Pandey Ashutosh, Wang DeLiang
Department of Computer Science and Engineering, The Ohio State University, Columbus, OH 43210 USA.
Department of Computer Science and Engineering and the Center for Cognitive and Brain Sciences, The Ohio State University, Columbus, OH 43210 USA.
IEEE/ACM Trans Audio Speech Lang Process. 2020;28:2489-2499. doi: 10.1109/taslp.2020.3016487. Epub 2020 Aug 14.

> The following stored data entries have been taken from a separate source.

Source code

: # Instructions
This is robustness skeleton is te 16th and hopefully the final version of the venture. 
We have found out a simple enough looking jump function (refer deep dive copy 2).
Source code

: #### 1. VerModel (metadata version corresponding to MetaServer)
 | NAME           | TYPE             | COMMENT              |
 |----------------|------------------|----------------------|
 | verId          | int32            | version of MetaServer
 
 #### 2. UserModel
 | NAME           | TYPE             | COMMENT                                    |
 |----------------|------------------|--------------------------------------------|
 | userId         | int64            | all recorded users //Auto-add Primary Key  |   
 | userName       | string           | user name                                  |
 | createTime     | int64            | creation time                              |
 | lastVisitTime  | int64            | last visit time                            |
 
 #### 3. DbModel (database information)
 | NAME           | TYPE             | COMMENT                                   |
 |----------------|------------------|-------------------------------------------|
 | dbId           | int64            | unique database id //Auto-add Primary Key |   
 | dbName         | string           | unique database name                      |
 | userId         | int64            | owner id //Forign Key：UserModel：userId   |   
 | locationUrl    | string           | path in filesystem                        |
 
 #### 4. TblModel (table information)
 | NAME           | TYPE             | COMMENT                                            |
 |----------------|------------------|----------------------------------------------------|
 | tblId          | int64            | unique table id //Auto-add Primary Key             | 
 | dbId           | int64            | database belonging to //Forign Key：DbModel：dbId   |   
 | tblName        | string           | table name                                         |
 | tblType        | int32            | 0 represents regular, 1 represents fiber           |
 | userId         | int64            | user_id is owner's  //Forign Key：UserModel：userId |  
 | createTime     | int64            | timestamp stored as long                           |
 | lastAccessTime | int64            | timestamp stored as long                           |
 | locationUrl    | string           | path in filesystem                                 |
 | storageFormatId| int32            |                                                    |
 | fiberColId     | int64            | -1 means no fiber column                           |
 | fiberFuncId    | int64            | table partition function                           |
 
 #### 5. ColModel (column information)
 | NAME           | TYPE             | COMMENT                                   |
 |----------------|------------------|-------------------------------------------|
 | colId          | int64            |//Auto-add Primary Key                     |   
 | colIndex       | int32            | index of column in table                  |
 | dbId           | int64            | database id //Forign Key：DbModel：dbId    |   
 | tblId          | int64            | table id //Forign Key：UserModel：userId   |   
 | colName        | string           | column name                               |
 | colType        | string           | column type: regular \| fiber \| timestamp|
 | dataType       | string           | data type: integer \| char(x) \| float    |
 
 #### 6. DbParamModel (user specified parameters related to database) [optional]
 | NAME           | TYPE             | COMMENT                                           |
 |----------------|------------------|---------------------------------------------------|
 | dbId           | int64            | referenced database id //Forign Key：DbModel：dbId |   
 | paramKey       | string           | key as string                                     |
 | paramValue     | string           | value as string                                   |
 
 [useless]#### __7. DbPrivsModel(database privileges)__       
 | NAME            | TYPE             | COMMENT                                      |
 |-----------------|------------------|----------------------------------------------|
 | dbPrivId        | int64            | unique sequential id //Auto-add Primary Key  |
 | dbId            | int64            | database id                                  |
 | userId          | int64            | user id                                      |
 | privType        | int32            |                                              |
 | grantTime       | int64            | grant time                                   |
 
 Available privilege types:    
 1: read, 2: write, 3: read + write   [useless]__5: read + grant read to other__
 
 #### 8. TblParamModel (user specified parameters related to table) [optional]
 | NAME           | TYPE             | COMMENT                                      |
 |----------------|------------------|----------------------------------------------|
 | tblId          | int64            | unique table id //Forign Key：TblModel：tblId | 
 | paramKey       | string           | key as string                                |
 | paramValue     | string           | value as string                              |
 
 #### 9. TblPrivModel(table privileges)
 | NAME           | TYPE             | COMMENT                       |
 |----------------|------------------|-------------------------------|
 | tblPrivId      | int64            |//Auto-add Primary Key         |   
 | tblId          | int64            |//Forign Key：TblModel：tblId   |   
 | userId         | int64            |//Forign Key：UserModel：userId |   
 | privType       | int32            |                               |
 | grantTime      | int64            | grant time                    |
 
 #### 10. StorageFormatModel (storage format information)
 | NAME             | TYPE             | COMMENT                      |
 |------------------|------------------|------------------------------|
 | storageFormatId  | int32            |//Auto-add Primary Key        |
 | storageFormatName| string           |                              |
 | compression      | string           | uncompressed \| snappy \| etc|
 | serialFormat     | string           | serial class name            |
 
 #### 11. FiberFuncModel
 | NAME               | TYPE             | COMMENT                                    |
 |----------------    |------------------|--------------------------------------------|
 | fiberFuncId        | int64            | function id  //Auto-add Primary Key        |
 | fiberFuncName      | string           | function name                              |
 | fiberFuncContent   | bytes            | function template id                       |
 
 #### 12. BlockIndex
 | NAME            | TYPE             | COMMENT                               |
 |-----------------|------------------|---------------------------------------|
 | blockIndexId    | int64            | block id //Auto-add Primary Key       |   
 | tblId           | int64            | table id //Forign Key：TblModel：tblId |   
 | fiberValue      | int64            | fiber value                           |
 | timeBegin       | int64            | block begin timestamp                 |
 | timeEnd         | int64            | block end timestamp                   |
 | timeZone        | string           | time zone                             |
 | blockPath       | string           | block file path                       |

In recent years, supervised approaches using deep neural networks (DNNs) have become the mainstream for speech enhancement. It has been established that DNNs generalize well to untrained noises and speakers if trained using a large number of noises and speakers. However, we find that DNNs fail to generalize to new speech corpora in low signal-to-noise ratio (SNR) conditions. In this work, we establish that the lack of generalization is mainly due to the channel mismatch, i.e. different recording conditions between the trained and untrained corpus. Additionally, we observe that traditional channel normalization techniques are not effective in improving cross-corpus generalization. Further, we evaluate publicly available datasets that are promising for generalization. We find one particular corpus to be significantly better than others. Finally, we find that using a smaller frame shift in short-time processing of speech can significantly improve cross-corpus generalization. The proposed techniques to address cross-corpus generalization include channel normalization, better training corpus, and smaller frame shift in short-time Fourier transform (STFT). These techniques together improve the objective intelligibility and quality scores on untrained corpora significantly.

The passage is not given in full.